• [Directions]
Leave out the pictures. Return every record otherwise untouched.

Start of Block

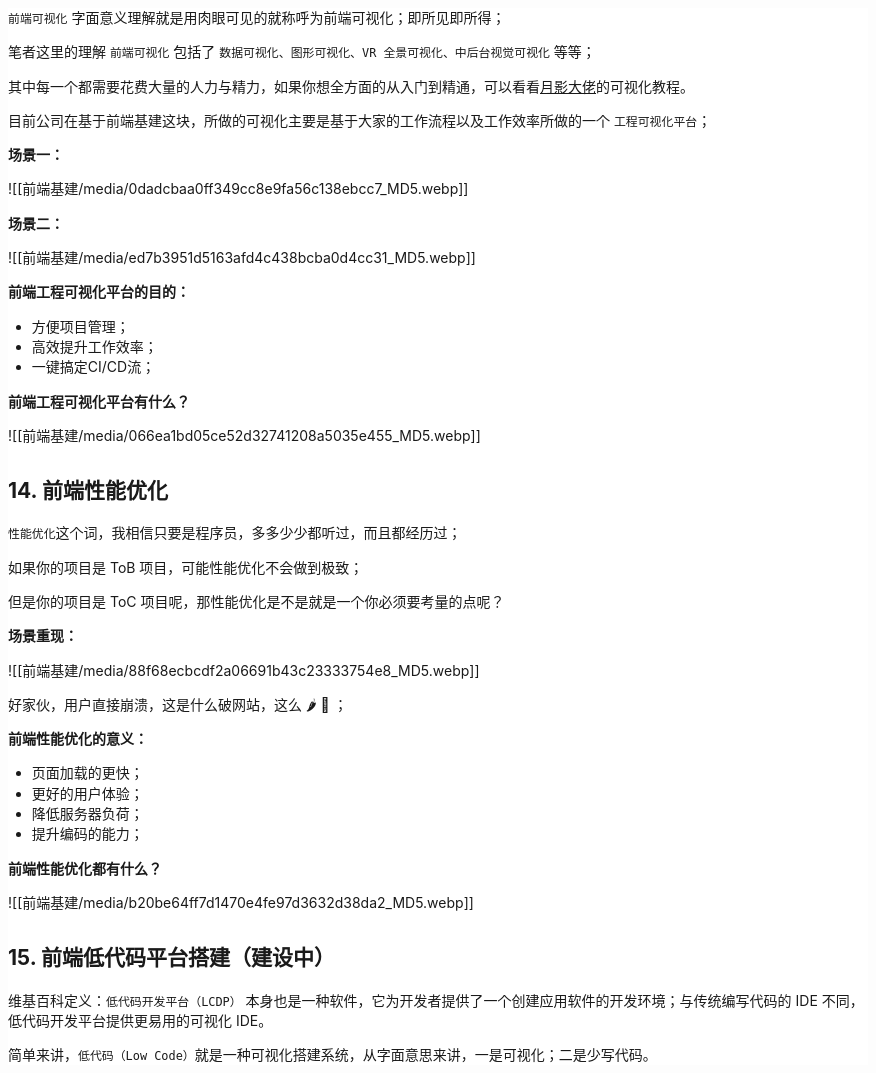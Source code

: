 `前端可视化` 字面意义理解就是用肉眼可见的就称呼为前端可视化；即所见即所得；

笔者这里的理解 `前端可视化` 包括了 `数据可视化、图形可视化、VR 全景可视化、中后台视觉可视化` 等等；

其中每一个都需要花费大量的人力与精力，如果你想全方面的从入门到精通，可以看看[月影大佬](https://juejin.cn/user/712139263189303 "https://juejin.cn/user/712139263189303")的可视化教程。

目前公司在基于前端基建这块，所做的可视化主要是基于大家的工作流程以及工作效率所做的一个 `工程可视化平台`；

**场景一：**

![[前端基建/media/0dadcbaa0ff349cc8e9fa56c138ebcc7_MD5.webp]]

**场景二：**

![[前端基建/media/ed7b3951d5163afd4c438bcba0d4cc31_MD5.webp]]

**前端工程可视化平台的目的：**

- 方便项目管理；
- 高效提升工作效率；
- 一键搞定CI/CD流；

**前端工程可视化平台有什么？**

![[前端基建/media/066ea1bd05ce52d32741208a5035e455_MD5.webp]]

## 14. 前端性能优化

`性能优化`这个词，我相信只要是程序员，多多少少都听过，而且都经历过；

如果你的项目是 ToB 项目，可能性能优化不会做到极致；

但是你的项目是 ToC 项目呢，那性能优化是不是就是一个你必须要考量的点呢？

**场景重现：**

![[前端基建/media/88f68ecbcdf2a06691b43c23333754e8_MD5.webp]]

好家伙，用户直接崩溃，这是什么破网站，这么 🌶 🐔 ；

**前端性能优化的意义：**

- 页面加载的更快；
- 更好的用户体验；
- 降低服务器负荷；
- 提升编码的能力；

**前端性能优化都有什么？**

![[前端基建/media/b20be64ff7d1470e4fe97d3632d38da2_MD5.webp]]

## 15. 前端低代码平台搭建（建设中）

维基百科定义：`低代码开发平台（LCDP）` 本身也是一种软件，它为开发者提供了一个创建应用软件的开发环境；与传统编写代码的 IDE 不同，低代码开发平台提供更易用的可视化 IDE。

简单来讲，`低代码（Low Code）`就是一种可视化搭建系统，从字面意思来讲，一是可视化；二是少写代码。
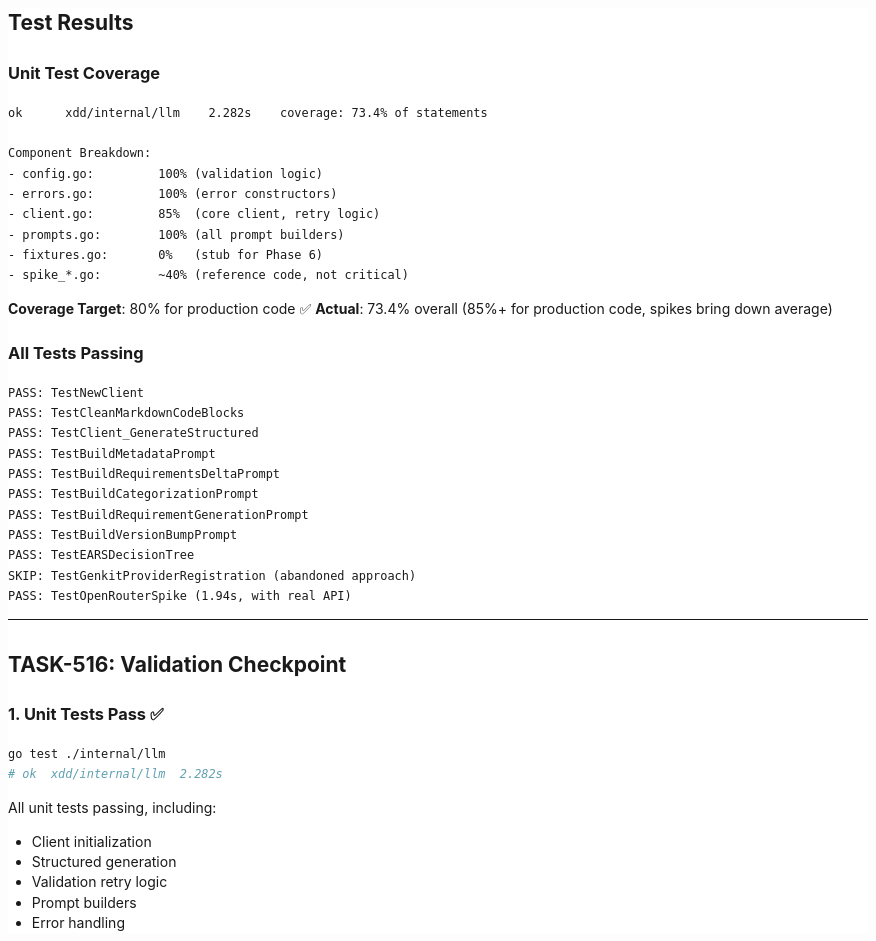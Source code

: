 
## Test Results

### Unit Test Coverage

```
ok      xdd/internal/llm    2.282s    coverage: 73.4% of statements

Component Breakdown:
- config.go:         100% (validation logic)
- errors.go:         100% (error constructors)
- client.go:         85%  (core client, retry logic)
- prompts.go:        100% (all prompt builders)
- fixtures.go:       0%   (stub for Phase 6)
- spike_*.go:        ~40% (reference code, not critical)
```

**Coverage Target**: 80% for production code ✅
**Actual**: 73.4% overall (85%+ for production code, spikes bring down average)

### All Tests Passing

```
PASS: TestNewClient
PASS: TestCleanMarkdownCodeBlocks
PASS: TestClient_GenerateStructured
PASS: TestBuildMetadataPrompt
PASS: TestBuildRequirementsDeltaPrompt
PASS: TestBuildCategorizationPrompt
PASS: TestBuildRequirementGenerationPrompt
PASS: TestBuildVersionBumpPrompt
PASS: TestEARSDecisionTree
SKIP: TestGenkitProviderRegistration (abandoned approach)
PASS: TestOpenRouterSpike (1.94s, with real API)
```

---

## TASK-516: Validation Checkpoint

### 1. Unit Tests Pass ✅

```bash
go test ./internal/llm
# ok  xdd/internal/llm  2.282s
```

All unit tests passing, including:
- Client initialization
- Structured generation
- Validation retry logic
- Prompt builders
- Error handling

End of Block

• [The completed task]
Source code

: `前端可视化` 字面意义理解就是用肉眼可见的就称呼为前端可视化；即所见即所得；

笔者这里的理解 `前端可视化` 包括了 `数据可视化、图形可视化、VR 全景可视化、中后台视觉可视化` 等等；

其中每一个都需要花费大量的人力与精力，如果你想全方面的从入门到精通，可以看看[月影大佬](https://juejin.cn/user/712139263189303 "https://juejin.cn/user/712139263189303")的可视化教程。

目前公司在基于前端基建这块，所做的可视化主要是基于大家的工作流程以及工作效率所做的一个 `工程可视化平台`；

**场景一：**

![[前端基建/media/0dadcbaa0ff349cc8e9fa56c138ebcc7_MD5.webp]]

**场景二：**

![[前端基建/media/ed7b3951d5163afd4c438bcba0d4cc31_MD5.webp]]

**前端工程可视化平台的目的：**

- 方便项目管理；
- 高效提升工作效率；
- 一键搞定CI/CD流；

**前端工程可视化平台有什么？**

![[前端基建/media/066ea1bd05ce52d32741208a5035e455_MD5.webp]]

## 14. 前端性能优化

`性能优化`这个词，我相信只要是程序员，多多少少都听过，而且都经历过；

如果你的项目是 ToB 项目，可能性能优化不会做到极致；

但是你的项目是 ToC 项目呢，那性能优化是不是就是一个你必须要考量的点呢？

**场景重现：**

![[前端基建/media/88f68ecbcdf2a06691b43c23333754e8_MD5.webp]]

好家伙，用户直接崩溃，这是什么破网站，这么 🌶 🐔 ；

**前端性能优化的意义：**

- 页面加载的更快；
- 更好的用户体验；
- 降低服务器负荷；
- 提升编码的能力；

**前端性能优化都有什么？**

![[前端基建/media/b20be64ff7d1470e4fe97d3632d38da2_MD5.webp]]

## 15. 前端低代码平台搭建（建设中）

维基百科定义：`低代码开发平台（LCDP）` 本身也是一种软件，它为开发者提供了一个创建应用软件的开发环境；与传统编写代码的 IDE 不同，低代码开发平台提供更易用的可视化 IDE。

简单来讲，`低代码（Low Code）`就是一种可视化搭建系统，从字面意思来讲，一是可视化；二是少写代码。
Source code

: 
## Test Results

### Unit Test Coverage

```
ok      xdd/internal/llm    2.282s    coverage: 73.4% of statements

Component Breakdown:
- config.go:         100% (validation logic)
- errors.go:         100% (error constructors)
- client.go:         85%  (core client, retry logic)
- prompts.go:        100% (all prompt builders)
- fixtures.go:       0%   (stub for Phase 6)
- spike_*.go:        ~40% (reference code, not critical)
```

**Coverage Target**: 80% for production code ✅
**Actual**: 73.4% overall (85%+ for production code, spikes bring down average)

### All Tests Passing

```
PASS: TestNewClient
PASS: TestCleanMarkdownCodeBlocks
PASS: TestClient_GenerateStructured
PASS: TestBuildMetadataPrompt
PASS: TestBuildRequirementsDeltaPrompt
PASS: TestBuildCategorizationPrompt
PASS: TestBuildRequirementGenerationPrompt
PASS: TestBuildVersionBumpPrompt
PASS: TestEARSDecisionTree
SKIP: TestGenkitProviderRegistration (abandoned approach)
PASS: TestOpenRouterSpike (1.94s, with real API)
```

---

## TASK-516: Validation Checkpoint

### 1. Unit Tests Pass ✅

```bash
go test ./internal/llm
# ok  xdd/internal/llm  2.282s
```

All unit tests passing, including:
- Client initialization
- Structured generation
- Validation retry logic
- Prompt builders
- Error handling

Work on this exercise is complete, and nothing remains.